## Task objective
Print nothing beyond the line with "### Create certificates + APP_KEY": every line from the beginning of the data up to it, that line included, and no pictures.

## Source data
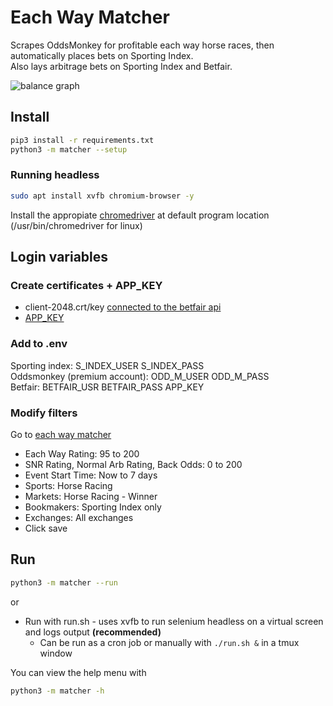 # Each Way Matcher

Scrapes OddsMonkey for profitable each way horse races, then automatically
places bets on
Sporting Index.  
Also lays arbitrage bets on Sporting Index and Betfair.

![balance graph](each-way-matcher/tree/stats/balance.png)

## Install

```bash
pip3 install -r requirements.txt
python3 -m matcher --setup
```

### Running headless

```bash
sudo apt install xvfb chromium-browser -y
```

Install the appropiate [chromedriver](https://chromedriver.chromium.org/downloads)
at default program location (/usr/bin/chromedriver for linux)

## Login variables

### Create certificates + APP_KEY

- client-2048.crt/key [connected to the betfair api](https://docs.developer.betfair.com/display/1smk3cen4v3lu3yomq5qye0ni/Non-Interactive+%28bot%29+login#Non-Interactive(bot)login-LinkingtheCertificatetoYourBetfairAccount)
- [APP_KEY](https://support.developer.betfair.com/hc/en-us/articles/115003864651-How-do-I-get-started-)

### Add to .env

Sporting index: S_INDEX_USER S_INDEX_PASS  
Oddsmonkey (premium account): ODD_M_USER ODD_M_PASS  
Betfair: BETFAIR_USR BETFAIR_PASS APP_KEY

### Modify filters

Go to [each way matcher](https://www.oddsmonkey.com/Tools/Matchers/EachwayMatcher.aspx)

- Each Way Rating: 95 to 200
- SNR Rating, Normal Arb Rating, Back Odds: 0 to 200
- Event Start Time: Now to 7 days
- Sports: Horse Racing
- Markets: Horse Racing - Winner
- Bookmakers: Sporting Index only
- Exchanges: All exchanges
- Click save

## Run

```bash
python3 -m matcher --run
```

or

- Run with run.sh - uses xvfb to run selenium headless on a virtual screen and
logs output **(recommended)**
  - Can be run as a cron job or manually with ```./run.sh &``` in a tmux window

You can view the help menu with

```bash
python3 -m matcher -h
```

## Answer space
 # Each Way Matcher

Scrapes OddsMonkey for profitable each way horse races, then automatically
places bets on
Sporting Index.  
Also lays arbitrage bets on Sporting Index and Betfair.

![balance graph](each-way-matcher/tree/stats/balance.png)

## Install

```bash
pip3 install -r requirements.txt
python3 -m matcher --setup
```

### Running headless

```bash
sudo apt install xvfb chromium-browser -y
```

Install the appropiate [chromedriver](https://chromedriver.chromium.org/downloads)
at default program location (/usr/bin/chromedriver for linux)

## Login variables

### Create certificates + APP_KEY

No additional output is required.